Andrei Tarkovsky’s first film began life as a respectful adaptation of an autobiographical story about a child’s experiences working as a military scout during World War II. The story had already been translated into over twenty languages as well as critically acclaimed both at home and abroad but the studio’s first choice to direct the film had somehow managed to bungle the project resulting in nothing but thousands of feet of wasted film and a sizeable number of debts. After firing the director, the studio reached out to his classmate and offered him the project on the understanding that we would need to deliver a completed film as quickly and as cheaply as possible on the grounds that another man had already burned through the reserves of patience and good will that were usually accorded to novice filmmakers.
As with a number of Tarkovsky’s films, the production of Ivan’s Childhood resonates with many of the same issues as the film itself. For example, just as Tarkovsky had been denied a professional adolescence by the mistakes of his classmate, the film’s protagonist finds himself plucked from childhood and forced into premature adulthood where the world offers no protection from the consequences of his actions. Equally spooky is the way that the protagonist of Ivan’s Childhood is forced to run across minefields for the sake of those who follow just as Tarkovsky was forced to fight for the idea that directors should pursue their own artistic visions rather than contenting themselves with adapting the visions of others.
Setting aside the somewhat uncanny details of the production process, Ivan’s Childhood remains an impressive piece of filmmaking. Beautifully acted, astonishing to look at, and thematically rich, the film explores the interlocking boundaries between childhood and adulthood, dreams and reality, as well as between conscious and unconscious thought.
The film opens with a vision of Eden where a perfect and beautiful child runs, jumps, and plays under the benign gaze of his equally perfect mother.
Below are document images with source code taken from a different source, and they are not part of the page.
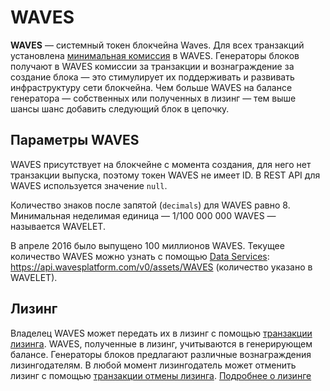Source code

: # WAVES

**WAVES** — системный токен блокчейна Waves. Для всех транзакций установлена [минимальная комиссия](/ru/blockchain/transaction/transaction-fee) в WAVES. Генераторы блоков получают в WAVES комиссии за транзакции и вознаграждение за создание блока — это стимулирует их поддерживать и развивать инфраструктуру сети блокчейна. Чем больше WAVES на балансе генератора — собственных или полученных в лизинг — тем выше шансы шанс добавить следующий блок в цепочку.

## Параметры WAVES

WAVES присутствует на блокчейне с момента создания, для него нет транзакции выпуска, поэтому токен WAVES не имеет ID. В REST API для WAVES используется значение `null`.

Количество знаков после запятой (`decimals`) для WAVES равно 8. Минимальная неделимая единица — 1/100 000 000 WAVES — называется WAVELET.

В апреле 2016 было выпущено 100 миллионов WAVES. Текущее количество WAVES можно узнать с помощью [Data Services](/ru/building-apps/waves-api-and-sdk/waves-data-service-api): <https://api.wavesplatform.com/v0/assets/WAVES> (количество указано в WAVELET).

## Лизинг

Владелец WAVES может передать их в лизинг с помощью [транзакции лизинга](/ru/blockchain/transaction-type/lease-transaction). WAVES, полученные в лизинг, учитываются в генерирующем балансе. Генераторы блоков предлагают различные вознаграждения лизингодателям. В любой момент лизингодатель может отменить лизинг c помощью [транзакции отмены лизинга](/ru/blockchain/transaction-type/lease-transaction). [Подробнее о лизинге](/ru/blockchain/leasing)
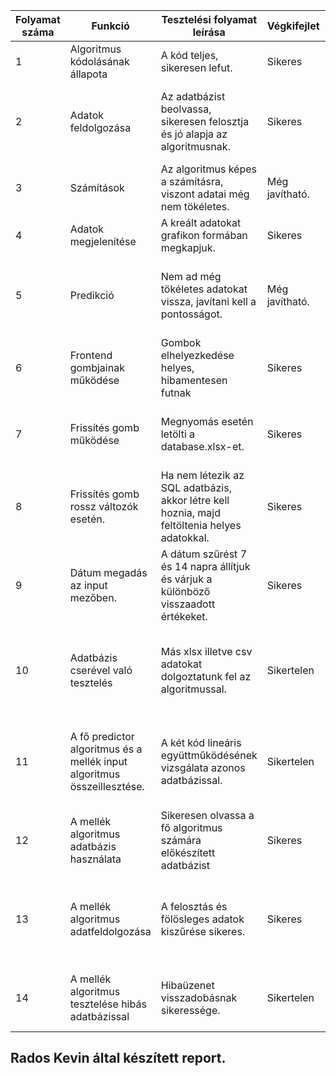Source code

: | Folyamat száma  | Funkció | Tesztelési folyamat leírása | Végkifejlet | Komment | Várt eredmény| Időpont|
| ------------- | ------------- | ------------- | ------------- | ------------- | ------------- | ------------- |
| 1  | Algoritmus kódolásának állapota | A kód teljes, sikeresen lefut. | Sikeres | - | Hibamentes futás. | 2021.12.13 |
| 2  | Adatok feldolgozása  | Az adatbázist beolvassa, sikeresen felosztja és jó alapja az algoritmusnak. | Sikeres | - | Adatbázis feldolgozás illetve szükségtelen adatok kiszűrése. | 2021.12.13
| 3  | Számítások  | Az algoritmus képes a számításra, viszont adatai még nem tökéletes. | Még javítható. | - | Tökéletes matematikai pontossággal való számítás. | 2021.12.13 |
| 4  | Adatok megjelenítése  | A kreált adatokat grafikon formában megkapjuk. | Sikeres | - | Vizuális reprezentálása az adatoknak. | 2021.12.13 |
| 5  | Predikció  | Nem ad még tökéletes adatokat vissza, javítani kell a pontosságot. | Még javítható. | Pontossággal való gondok. | A grafikonon ábrázolt görbébe tökéletesen beleillő adat visszaadása. | 2021.12.13 |
| 6  | Frontend gombjainak működése  | Gombok elhelyezkedése helyes, hibamentesen futnak | Sikeres | - | Hibaüzenet nélkül adja vissza a várt értéket. | 2021.12.20 |
| 7  | Frissítés gomb működése | Megnyomás esetén letölti a database.xlsx-et. | Sikeres | - | A letöltés megtörténik, az adatbázis használatra kész. | 2021.12.20 |
| 8  | Frissítés gomb rossz változók esetén. | Ha nem létezik az SQL adatbázis, akkor létre kell hoznia, majd feltöltenia helyes adatokkal. | Sikeres | - | Rossz változók esetén az elvárt adatok feltöltése. | 2021.12.20 |
| 9  | Dátum megadás az input mezőben. | A dátum szűrést 7 és 14 napra állítjuk és várjuk a különböző visszaadott értékeket. | Sikeres | - |Egyaránt helyes visszatérési érték megállapítása. | 2021.12.20 |
| 10 | Adatbázis cserével való tesztelés | Más xlsx illetve csv adatokat dolgoztatunk fel az algoritmussal. | Sikertelen | Az xlsx-et tökéletesen beolvassa, csv feldolgozást még javítani kell. |Kiterjesztéstől függetlenül helyes beolvasás az elvárható.| 2021.12.20 |
| 11 | A fő predictor algoritmus és a mellék input algoritmus összeillesztése. | A két kód lineáris együttműködésének vizsgálata azonos adatbázissal. | Sikertelen | Az input algoritmus hibás pontosággal dolgozik. | Második algoritmus fejlesztésre szorul. | Tökéletes pontossággal való együttműködés a két kód megírása között. | 2021.12.20 |
| 12 | A mellék algoritmus adatbázis használata| Sikeresen olvassa a fő algoritmus számára előkészített adatbázist | Sikeres | - | Hibamentes beolvasás a predikcióhoz | 2021.12.20|
| 13 | A mellék algoritmus adatfeldolgozása | A felosztás és fölösleges adatok kiszűrése sikeres.| Sikeres | - | Hibátlan szűrés, az algoritmusnak tökéletesesn kell olvasnia az adatokat csv-ből | 2021.12.20 |
| 14 | A mellék algoritmus tesztelése hibás adatbázissal| Hibaüzenet visszadobásnak sikeressége.| Sikertelen | Nem a megfelelő hibazüzenet jelenik meg. | Megfelelően informáló hibaüzenet visszaadása a user felé. | 2021.12.20 |


## Rados Kevin által készített report.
In this world, the smiles are as radiant as the sun and it’s only when the child appears to float over the side of a cliff that we realise its dreamlike impossibility. Wakefulness reunites us with the same child albeit stripped of that beatific grin. Miserable, cold, and lost in a deep, dark forest, the child clambers over abandoned artillery positions in a desperate attempt to make it home.
These opening scenes set the tone for the entire film as while the contrast between the two scenes does serve to set up a tension between the sunlit innocence of dreams and the cold dark realities of life as a child soldier, the film’s ‘real’ world actually appears no less psychological than that of the protagonist’s dreams. For example, while the opening sequence features a child levitating about the ground, the landscape above which the child floats is actually more true-to-life than the supposedly prosaic reality of a forest where the trees pulsate with gothic majesty and the ground produces objects that could have been stolen from the minds of dying soldiers. Ivan’s Childhood may explore the boundary between dreams and reality but Tarkovsky’s boundary is porous enough to allow significant two-way traffic.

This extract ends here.